URI alum communicates complexity of color at annual luncheon

Rev. Joseph T. Quainoo ’12 stressed the importance of diversity and inclusion on Jan. 29 in response to recent federal attempts to end programs promoting such values.

Quainoo spoke at the University of Rhode Island’s annual Martin Luther King Jr. Unity Luncheon in the Multicultural Student Services Center. The event opened with a speech from Robert Britto-Olivera, the assistant director of the MSSC, and featured a meal provided by Geegee’s Southern Cuisine.

Quainoo spoke about his work in Central Florida where he serves unhoused communities and facilitates foster family relationships. Quainoo delivered “Complex Colors,” a hybrid speech-sermon, in which he used color theory to criticize the government’s priorities.

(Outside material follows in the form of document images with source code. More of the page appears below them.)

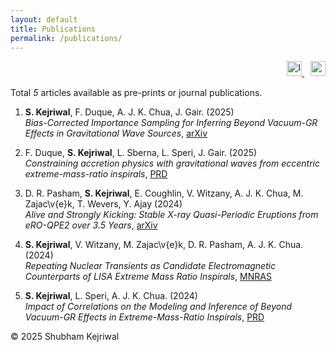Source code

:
 ```yaml
---
layout: default
title: Publications
permalink: /publications/
---
```


<div style="text-align: right; margin-bottom: 15px;">

  <a href="https://inspirehep.net/authors/2739234?ui-citation-summary=true" target="_blank" title="InspireHEP Profile" style="margin-right: 10px;">
    <img src="https://upload.wikimedia.org/wikipedia/commons/thumb/9/99/Inspire_High_Energy_Physics_logo.svg/256px-Inspire_High_Energy_Physics_logo.svg.png" alt="InspireHEP" style="height: 24px;">
  </a>

  <a href="https://arxiv.org/search/advanced?advanced=&terms-0-operator=AND&terms-0-term=Kejriwal%2C+Shubham&terms-0-field=author&classification-physics=y&classification-physics_archives=all&classification-include_cross_list=include&date-year=&date-filter_by=date_range&date-from_date=2023&date-to_date=&date-date_type=submitted_date&abstracts=show&size=50&order=-announced_date_first" target="_blank" title="arXiv Search">
    <img src="https://upload.wikimedia.org/wikipedia/commons/2/25/ArXiv_logo.png" alt="arXiv" style="height: 24px;">
  </a>

</div>

Total *5* articles available as pre-prints or journal publications.

1. **S. Kejriwal**, F. Duque, A. J. K. Chua, J. Gair. (2025)  
    *Bias-Corrected Importance Sampling for Inferring Beyond Vacuum-GR Effects in Gravitational Wave Sources*, [arXiv](https://arxiv.org/abs/2503.01120)

2. F. Duque, **S. Kejriwal**, L. Sberna, L. Speri, J. Gair. (2025)  
    *Constraining accretion physics with gravitational waves from eccentric extreme-mass-ratio inspirals*, [PRD](https://journals.aps.org/prd/abstract/10.1103/PhysRevD.111.084006)

3. D. R. Pasham, **S. Kejriwal**, E. Coughlin, V. Witzany, A. J. K. Chua, M. Zajac\v{e}k, T. Wevers, Y. Ajay (2024)  
    *Alive and Strongly Kicking: Stable X-ray Quasi-Periodic Eruptions from eRO-QPE2 over 3.5 Years*, [arXiv](https://arxiv.org/abs/2411.00289)
    
4. **S. Kejriwal**, V. Witzany, M. Zajac\v{e}k, D. R. Pasham, A. J. K. Chua. (2024)  
    *Repeating Nuclear Transients as Candidate Electromagnetic Counterparts of LISA Extreme Mass Ratio Inspirals*, [MNRAS](https://doi.org/10.1093/mnras/stae1599)

5. **S. Kejriwal**, L. Speri, A. J. K. Chua. (2024)  
    *Impact of Correlations on the Modeling and Inference of Beyond Vacuum-GR Effects in Extreme-Mass-Ratio Inspirals*, [PRD](https://doi.org/10.1103/PhysRevD.110.084060)


© 2025 Shubham Kejriwal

“Certain red and blue politicians can draft bipartisan legislation to ban TikTok faster than they can rush aid to Altadena, California,” Quainoo said. “The good Rev. Dr. King courageously called for a day when his four little children would one day live in a nation where they were not judged by the color of their skin, but by the content of their character. The dream is simple, but its realization has proven complex.” 

Quainoo also used the metaphor to tie Dr. King’s teachings to his own experiences. 

“I want to examine the impact of Dr. King through the lens of color theory,” Quainoo said. “I am not a chromatic’s scholar, but I am both personally and professionally acquainted with the complexity of color in America.”

Quainoo double majored in communication and Africana studies at URI, and then obtained a master’s degree in theology at Anderson University. Quainoo spoke about how his time at graduate school in Indiana broadened his worldview. 

“It’s an old [General Motors] town, Anderson is, and it’s mostly working class families,” Quainoo said. “One minute you’re studying the same people Dr. King was studying, and then you’re turning around and you are serving students that are in foster care. It was almost like a whiplash.”

Quainoo was exposed to new communities everywhere he went. In the question and answer portion of his visit, he reflected on the differences between living in Chicago, where he moved after graduate school, and Florida, where he now works. 

“It was nothing to walk out of my brownstone there on the south side of Chicago in Bronzeville and to be greeted with cultural festivals and Black excellence dinners,” Quainoo said. “And now I live in Florida!”

Quainoo spoke to the importance of remaining dedicated to diversity, equity and inclusion to better serve the varying communities in need across America. 

“Our events won’t be a one-size-fits-all, and so we have to be in dialogue and in conversation with the [multicultural] centers to understand that,” Quainoo said. “Events like [the luncheon] help call to mind the need for diverse thoughts.”

Quainoo actively works to create these spaces; he is creating a school in Central Florida with the aim to open this September. Quainoo hopes to raise “revolutionaries” who not only are educated, but actionable.

According to Quainoo, community development and non-profit organizations, as well as large institutions like URI, who support his work are invaluable. When founding Sankofa, a Christian ministry group on campus, Quainoo said he was spurred on by former URI President Robert Carothers and later President David Dooley. 

“Institutional support matters,” Quainoo said. “It really gave validation to a burgeoning, kind of, awakening as a young community leader.”